TOKYO — The Hotel Okura, a favored Tokyo lodging for US presidents, movie stars and other celebrities, is closing the doors of its landmark half-century-old main building on yesterday to make way for a pair of glass towers ahead of the 2020 Olympics.
The redo raised an outcry from those who love the Okura's unique melange of modernism and traditional Japanese aesthetics. But social media campaigns, a petition and other efforts to "Save the Okura" just underscored the futility of resisting Tokyo's floodtide of pre-Olympics urban renewal. Other major landmarks, such as the decades-old fish market in Tsukiji and the National Stadium also are being replaced over the protests of many who are sad to see them go.
Andrew Lindsay, a Deutsche Bank executive who took part in a "Save the Okura" Facebook campaign, spent hours exploring the hotel during his first visit to Tokyo in the 1990s. During his last visit, he sat in the lobby, with its round, red and black lacquer tables and chairs arrayed like plum blossoms, soaking it all in one last time.
"It had this hushed elegance about it," said Lindsay.
"The Mandarin Oriental, Peninsula, Raffles, some of the old hotels have been restored, but there's nothing quite like the Okura. It's the blend of Japanese aesthetics with mid-century design you just don't find elsewhere," he said.
But enthusiasm for 1960s era design is less intense in Japan, where "Mad Men" doesn't resonate, than in the West.
And in a city where much downtown real estate is still worth over $250,000 per square meter, the commercial imperative is inexorably skyward. The horizontal lines of the 11-story Okura main building, with its "sea cucumber" tiles, are dwarfed by nearby residential and office towers.
Despite the appeal of the building's lavish furnishings and subtle lighting, it does not meet modern earthquake standards and is struggling to compete with newer luxury hotels, such as the recently opened Andaz, just down the street.
The Okura's management says a new structure is needed to keep the hotel one of Japan's best, and to retain its status as a mainstay for diplomacy and business dealing since the building opened in 1962, ahead of the 1964 Games.
Then, it had "state-of-the-art infrastructure, incorporating the most advanced electrical, communications and building technologies available," the company said in a statement.
Takashi Hattori, executive director of the Okura's planning and promotion department, was born the year the Okura opened.
Since he started working as a doorman decades ago, the hotel's lobby hasn't changed a bit, and he is glad of that.
"I think that's really great," Hattori said. Still, "To be a top hotel and provide our guests the greatest service and safety, we need to rebuild."
The building is closing after a "finale concert" of chamber music that drew hundreds to its lobby, a spacious venue that has been the site of much deal-making over the years. The Okura is just across the street from the US Embassy, and those involved say many high-level meetings were held there to elude the Japanese media.

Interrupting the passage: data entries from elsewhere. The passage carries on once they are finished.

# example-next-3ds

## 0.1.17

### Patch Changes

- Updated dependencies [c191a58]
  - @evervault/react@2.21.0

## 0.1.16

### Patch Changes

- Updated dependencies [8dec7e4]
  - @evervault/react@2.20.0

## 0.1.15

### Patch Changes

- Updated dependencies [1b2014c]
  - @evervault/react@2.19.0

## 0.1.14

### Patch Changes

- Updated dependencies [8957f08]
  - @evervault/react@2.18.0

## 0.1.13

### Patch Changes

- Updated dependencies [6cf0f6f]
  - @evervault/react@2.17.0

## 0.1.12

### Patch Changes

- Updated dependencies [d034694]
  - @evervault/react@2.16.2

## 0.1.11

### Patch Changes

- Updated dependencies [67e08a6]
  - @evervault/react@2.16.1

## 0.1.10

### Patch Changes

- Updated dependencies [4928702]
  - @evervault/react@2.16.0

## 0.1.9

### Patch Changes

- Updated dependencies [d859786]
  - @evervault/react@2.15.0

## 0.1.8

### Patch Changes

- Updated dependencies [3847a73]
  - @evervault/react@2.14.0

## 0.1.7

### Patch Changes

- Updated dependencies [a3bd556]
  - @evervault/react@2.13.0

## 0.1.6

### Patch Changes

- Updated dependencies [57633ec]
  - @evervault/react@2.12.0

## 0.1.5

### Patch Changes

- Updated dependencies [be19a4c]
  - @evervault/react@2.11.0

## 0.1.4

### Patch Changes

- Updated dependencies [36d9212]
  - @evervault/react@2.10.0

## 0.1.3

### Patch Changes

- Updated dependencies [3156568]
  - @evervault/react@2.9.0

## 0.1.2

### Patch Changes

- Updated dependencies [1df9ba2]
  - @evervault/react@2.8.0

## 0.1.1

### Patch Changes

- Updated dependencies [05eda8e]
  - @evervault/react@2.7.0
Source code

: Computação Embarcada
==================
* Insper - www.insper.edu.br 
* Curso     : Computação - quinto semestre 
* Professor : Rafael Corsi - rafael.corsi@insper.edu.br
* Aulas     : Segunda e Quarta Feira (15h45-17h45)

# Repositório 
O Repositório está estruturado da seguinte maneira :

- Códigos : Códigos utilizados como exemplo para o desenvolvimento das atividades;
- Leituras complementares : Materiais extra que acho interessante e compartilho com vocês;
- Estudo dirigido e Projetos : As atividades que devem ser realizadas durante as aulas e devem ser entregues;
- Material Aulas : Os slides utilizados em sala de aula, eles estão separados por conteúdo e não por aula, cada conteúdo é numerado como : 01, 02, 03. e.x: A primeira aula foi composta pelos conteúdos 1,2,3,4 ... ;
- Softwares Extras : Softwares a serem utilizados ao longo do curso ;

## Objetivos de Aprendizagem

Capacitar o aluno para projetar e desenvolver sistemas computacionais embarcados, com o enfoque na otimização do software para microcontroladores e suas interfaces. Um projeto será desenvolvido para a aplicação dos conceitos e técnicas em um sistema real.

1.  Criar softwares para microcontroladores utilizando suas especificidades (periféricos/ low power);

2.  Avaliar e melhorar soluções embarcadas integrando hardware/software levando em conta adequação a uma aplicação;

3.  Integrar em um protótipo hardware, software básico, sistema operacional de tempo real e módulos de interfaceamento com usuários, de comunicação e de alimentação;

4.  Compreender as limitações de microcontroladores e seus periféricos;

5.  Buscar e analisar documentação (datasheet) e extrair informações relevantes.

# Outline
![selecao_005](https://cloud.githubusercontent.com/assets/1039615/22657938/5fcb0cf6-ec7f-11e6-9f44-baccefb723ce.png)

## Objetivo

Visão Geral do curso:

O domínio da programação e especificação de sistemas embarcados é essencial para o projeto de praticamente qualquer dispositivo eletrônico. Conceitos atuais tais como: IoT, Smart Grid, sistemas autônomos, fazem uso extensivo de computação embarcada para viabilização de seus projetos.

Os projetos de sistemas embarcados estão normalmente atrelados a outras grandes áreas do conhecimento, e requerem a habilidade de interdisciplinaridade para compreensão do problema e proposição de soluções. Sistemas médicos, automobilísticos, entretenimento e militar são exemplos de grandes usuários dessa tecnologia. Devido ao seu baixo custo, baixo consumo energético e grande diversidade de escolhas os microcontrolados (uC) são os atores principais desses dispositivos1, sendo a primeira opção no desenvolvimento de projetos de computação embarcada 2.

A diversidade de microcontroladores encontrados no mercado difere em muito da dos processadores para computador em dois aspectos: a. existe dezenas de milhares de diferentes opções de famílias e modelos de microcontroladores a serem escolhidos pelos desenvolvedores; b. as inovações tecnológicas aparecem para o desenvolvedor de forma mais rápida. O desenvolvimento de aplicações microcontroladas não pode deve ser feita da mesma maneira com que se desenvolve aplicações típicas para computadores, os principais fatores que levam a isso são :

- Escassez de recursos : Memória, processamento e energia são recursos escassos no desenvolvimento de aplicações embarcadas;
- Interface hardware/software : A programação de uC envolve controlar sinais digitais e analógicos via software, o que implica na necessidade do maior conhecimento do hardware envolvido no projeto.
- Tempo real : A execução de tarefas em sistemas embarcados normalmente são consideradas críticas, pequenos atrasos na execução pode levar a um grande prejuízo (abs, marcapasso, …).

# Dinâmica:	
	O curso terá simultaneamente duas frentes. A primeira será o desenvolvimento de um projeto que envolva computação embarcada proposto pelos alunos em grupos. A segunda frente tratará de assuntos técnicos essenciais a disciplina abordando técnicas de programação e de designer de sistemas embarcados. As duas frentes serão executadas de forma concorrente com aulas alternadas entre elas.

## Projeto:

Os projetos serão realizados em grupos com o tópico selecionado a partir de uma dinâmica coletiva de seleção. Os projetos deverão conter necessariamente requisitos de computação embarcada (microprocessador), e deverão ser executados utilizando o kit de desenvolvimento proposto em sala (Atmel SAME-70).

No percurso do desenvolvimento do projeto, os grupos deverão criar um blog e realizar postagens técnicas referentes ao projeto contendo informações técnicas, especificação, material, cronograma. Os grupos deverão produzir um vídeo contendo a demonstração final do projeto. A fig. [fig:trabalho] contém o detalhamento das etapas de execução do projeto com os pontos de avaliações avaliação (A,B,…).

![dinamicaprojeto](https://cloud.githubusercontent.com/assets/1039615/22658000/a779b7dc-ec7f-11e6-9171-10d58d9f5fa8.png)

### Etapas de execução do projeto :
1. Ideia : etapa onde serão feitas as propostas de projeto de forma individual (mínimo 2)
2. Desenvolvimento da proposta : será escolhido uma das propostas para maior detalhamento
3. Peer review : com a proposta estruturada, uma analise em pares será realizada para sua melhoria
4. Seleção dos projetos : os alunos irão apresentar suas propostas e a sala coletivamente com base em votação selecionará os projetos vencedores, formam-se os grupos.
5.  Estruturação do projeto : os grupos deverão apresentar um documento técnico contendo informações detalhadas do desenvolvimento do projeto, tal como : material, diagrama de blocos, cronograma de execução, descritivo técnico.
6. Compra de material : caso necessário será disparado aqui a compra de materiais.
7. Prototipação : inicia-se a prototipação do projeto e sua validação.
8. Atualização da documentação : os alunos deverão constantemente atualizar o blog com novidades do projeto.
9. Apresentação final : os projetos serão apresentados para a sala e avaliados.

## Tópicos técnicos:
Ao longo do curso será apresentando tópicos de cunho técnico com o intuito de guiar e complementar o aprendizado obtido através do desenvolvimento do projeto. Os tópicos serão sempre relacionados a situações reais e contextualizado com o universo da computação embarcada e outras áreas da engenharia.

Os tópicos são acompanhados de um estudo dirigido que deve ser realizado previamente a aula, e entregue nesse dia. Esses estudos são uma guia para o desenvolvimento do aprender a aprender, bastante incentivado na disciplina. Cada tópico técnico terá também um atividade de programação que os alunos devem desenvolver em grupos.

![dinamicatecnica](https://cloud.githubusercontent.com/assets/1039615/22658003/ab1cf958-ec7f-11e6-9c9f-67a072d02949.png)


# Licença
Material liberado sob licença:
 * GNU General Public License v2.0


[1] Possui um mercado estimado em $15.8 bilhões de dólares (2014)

It has been a "home away from home" for many American government officials, US Defense Secretary Ash Carter said during a visit earlier this year.
"I've spent countless evenings in the Okura," he said, "and will always have fond memories of it."

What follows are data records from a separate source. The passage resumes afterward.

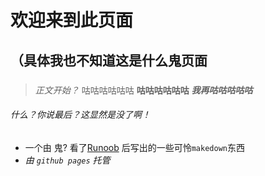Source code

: # 欢迎来到此页面
## （具体我也不知道这是什么鬼页面
### 
> *正文开始？*  咕咕咕咕咕咕  **咕咕咕咕咕咕** ***我再咕咕咕咕咕***
###### 什么？你说最后？这显然是没了啊！

* 一个由 鬼? 看了[Runoob](https://www.runoob.com) 后写出的一些可怜`makedown`东西
* *由 `github pages` 托管*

While the vibe of the building to be razed is distinctly 1960s, much of its decor is meant to evoke the Zen-inspired crafts and elegance of ancient Japan, with tortoise-shell patterned lights, ornate latticework, and patterns of diamond, ginko leaf, bamboo, heron, wisteria and fish-scale inlaid in many of its walls and furniture.

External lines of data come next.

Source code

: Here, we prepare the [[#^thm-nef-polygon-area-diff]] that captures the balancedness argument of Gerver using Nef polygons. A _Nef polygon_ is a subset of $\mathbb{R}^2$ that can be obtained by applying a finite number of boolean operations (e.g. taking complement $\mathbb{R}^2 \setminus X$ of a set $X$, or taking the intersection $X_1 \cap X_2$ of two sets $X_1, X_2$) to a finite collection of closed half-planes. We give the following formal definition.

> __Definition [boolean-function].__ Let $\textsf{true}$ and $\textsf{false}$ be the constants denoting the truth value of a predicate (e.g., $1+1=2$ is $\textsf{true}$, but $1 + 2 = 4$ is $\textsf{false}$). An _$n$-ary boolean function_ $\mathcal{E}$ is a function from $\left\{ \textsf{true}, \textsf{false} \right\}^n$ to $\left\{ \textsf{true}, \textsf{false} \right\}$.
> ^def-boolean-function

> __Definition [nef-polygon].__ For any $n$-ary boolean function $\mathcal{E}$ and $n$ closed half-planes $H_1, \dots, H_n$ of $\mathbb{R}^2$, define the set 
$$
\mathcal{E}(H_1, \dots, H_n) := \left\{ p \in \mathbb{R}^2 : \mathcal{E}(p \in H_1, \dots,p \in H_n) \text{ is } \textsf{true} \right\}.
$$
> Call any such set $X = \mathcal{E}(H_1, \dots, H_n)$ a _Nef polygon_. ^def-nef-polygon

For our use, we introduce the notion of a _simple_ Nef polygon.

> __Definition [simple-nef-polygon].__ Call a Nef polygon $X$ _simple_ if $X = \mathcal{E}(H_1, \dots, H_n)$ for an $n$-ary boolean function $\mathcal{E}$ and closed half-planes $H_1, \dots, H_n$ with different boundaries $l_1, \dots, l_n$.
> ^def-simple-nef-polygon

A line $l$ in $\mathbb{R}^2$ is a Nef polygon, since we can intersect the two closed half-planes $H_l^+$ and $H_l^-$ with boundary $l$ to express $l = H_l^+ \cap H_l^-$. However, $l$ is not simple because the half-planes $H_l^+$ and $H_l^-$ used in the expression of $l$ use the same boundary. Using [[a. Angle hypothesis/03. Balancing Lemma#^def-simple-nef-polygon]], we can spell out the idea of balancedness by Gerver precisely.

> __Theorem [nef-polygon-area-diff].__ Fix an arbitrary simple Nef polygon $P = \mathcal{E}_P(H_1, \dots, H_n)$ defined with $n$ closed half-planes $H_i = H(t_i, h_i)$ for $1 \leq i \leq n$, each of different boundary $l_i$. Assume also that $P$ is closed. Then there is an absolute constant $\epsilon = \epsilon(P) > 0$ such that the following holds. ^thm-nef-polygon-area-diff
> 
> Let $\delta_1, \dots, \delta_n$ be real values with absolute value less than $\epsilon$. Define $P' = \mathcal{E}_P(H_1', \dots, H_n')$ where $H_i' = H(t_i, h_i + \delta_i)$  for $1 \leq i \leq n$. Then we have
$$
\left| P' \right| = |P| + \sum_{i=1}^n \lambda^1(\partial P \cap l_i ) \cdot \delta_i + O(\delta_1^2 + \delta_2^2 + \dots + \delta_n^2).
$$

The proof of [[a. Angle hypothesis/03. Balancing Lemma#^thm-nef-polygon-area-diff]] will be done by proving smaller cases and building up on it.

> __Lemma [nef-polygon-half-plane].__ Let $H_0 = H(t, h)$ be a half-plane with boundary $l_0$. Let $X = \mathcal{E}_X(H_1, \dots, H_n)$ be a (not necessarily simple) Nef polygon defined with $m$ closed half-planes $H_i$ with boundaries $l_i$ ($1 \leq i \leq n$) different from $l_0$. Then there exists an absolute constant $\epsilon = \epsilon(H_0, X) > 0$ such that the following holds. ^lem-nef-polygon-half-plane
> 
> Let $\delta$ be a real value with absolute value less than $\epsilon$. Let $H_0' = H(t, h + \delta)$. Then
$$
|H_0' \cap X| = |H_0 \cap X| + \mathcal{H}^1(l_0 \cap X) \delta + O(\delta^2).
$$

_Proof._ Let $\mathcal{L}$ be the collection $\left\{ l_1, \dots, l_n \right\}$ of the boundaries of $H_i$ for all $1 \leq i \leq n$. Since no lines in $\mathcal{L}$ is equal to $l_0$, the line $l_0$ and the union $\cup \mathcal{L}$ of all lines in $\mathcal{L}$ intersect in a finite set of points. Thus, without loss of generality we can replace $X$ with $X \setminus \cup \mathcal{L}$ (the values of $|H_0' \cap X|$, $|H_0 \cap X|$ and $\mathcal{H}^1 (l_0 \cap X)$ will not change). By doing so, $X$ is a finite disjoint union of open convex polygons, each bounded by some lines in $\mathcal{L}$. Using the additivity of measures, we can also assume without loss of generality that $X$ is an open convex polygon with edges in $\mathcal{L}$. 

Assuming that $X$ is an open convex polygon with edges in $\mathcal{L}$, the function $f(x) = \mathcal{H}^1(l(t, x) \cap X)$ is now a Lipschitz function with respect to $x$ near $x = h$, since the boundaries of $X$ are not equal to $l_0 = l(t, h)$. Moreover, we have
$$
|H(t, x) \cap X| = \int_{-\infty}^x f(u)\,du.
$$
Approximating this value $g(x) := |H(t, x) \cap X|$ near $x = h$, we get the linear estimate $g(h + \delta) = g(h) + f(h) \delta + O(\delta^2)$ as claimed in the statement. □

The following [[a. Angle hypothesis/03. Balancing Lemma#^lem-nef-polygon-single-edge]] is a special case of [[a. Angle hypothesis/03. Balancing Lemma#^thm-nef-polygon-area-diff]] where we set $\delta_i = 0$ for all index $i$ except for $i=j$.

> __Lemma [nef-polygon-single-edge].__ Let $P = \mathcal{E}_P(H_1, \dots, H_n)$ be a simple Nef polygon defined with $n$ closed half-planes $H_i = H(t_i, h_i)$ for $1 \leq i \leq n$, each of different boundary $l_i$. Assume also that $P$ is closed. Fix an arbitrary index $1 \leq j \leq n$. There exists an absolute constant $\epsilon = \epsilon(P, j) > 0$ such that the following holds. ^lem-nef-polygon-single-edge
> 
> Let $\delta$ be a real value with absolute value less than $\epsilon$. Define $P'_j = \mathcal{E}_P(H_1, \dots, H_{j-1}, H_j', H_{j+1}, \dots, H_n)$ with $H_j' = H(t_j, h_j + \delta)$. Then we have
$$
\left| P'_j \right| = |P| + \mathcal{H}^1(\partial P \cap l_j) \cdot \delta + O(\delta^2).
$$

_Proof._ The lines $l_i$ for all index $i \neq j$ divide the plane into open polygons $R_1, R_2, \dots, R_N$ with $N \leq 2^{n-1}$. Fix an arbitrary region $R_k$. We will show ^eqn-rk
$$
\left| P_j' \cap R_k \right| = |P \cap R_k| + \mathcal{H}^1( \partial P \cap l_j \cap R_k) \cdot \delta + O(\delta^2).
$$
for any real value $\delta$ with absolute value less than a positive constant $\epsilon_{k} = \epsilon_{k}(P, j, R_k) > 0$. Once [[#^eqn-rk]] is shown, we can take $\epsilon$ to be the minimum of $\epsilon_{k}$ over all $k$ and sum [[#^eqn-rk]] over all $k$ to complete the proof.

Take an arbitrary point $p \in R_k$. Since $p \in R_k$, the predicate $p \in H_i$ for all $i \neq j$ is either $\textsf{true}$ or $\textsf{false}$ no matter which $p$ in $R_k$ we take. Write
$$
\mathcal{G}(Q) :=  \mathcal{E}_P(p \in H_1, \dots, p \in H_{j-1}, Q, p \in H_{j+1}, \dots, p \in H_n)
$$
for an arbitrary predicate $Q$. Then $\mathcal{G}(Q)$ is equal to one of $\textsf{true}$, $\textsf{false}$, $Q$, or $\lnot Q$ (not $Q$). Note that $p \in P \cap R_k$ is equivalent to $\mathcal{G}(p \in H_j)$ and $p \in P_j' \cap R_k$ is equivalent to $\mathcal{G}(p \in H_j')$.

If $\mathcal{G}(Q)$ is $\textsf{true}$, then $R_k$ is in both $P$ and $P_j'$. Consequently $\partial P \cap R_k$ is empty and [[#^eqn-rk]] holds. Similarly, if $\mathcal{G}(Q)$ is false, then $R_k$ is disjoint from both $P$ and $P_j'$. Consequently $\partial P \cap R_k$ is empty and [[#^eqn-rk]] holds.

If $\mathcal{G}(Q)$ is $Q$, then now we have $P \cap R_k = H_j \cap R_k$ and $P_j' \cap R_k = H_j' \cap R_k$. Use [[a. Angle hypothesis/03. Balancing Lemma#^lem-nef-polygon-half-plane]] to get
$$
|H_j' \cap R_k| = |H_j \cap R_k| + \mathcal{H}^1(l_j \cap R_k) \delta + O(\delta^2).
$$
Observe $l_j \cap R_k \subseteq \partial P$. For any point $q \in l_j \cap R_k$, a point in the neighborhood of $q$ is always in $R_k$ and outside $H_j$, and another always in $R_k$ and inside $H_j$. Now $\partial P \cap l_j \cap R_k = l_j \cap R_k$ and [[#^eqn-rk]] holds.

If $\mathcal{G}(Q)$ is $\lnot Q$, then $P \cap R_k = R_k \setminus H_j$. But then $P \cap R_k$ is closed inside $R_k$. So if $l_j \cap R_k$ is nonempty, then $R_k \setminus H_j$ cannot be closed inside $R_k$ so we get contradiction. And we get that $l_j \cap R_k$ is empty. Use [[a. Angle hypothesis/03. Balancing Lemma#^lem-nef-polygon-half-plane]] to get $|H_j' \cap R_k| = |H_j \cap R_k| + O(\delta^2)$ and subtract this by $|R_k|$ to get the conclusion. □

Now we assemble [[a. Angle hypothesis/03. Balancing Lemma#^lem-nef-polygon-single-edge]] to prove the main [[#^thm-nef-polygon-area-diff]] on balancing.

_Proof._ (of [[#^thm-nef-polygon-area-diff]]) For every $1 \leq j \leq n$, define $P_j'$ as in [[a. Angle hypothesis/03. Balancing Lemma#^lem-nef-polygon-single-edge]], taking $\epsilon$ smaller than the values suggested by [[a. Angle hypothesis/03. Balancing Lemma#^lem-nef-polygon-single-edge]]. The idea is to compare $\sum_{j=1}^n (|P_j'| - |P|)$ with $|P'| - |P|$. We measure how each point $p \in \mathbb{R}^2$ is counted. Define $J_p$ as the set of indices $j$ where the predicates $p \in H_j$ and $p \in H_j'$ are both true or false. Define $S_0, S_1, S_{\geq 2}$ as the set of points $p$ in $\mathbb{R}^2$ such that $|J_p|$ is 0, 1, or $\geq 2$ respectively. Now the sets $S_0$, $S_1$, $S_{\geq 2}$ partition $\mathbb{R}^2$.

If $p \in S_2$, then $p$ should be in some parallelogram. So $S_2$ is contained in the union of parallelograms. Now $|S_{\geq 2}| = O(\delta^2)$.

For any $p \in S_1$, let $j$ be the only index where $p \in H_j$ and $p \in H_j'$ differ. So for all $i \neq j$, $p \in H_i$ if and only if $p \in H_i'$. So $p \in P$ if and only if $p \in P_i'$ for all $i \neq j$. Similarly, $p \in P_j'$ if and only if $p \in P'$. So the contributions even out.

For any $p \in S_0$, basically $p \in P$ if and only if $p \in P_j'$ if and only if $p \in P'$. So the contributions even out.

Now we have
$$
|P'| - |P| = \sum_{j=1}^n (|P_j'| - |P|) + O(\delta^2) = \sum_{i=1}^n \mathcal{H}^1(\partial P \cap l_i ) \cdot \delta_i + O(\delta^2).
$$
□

The new buildings will preserve the traditional design elements and "tranquility" of the original and preserve, reinstall or replicate its designs and ornamentation to the extent it's legally and technically feasible, the management says.
"We view the lobby as a great asset, and to the extent that we can we hope to have it in our new building," said Hattori, the Okura executive.
The new structures are being designed by Yoshio Taniguchi, who is best known outside Japan for overseeing the expansion of the Museum of Modern Art in New York.
He also is the son of the architect who designed the Okura's main building, Yoshiro Taniguchi. The Harvard-trained younger Taniguchi's style is more minimalist than his father's, yet still distinctively Japanese.
The Okura's business has seen ups and downs over the 125 years since its founding in 1873 by Baron Kihachiro Okura, a weapons trader turned industrialist. Like many others, the Okura business empire was broken up by the American Occupation after Japan's defeat in World War II but nonetheless thrived in the postwar years until Okura & Co., its flagship and core business, went bust in 1998 in what was then Japan's third-biggest bankruptcy.
Under a 2001 restructuring, Tokyo-based Hotel Okura Co. retained the remaining assets of the group. Its Okura Hotels & Resorts operates 26 hotels in Japan and other parts of Asia as well as Hawaii and Amsterdam.
During the demolition of the main building and construction of the new ones, many of the Okura's most popular restaurants and bars will operate from the hotel's 430-room South Wing, including Sazanka, said to be the grill where teppanyaki originated, its wine and cooking schools and its "Go Salon."
Not all of the hotel's traditional touches are subtle: Its reincarnation will still feature the hotel's famed ikebana floral display, centered in a hexagonal vase the size of a small car.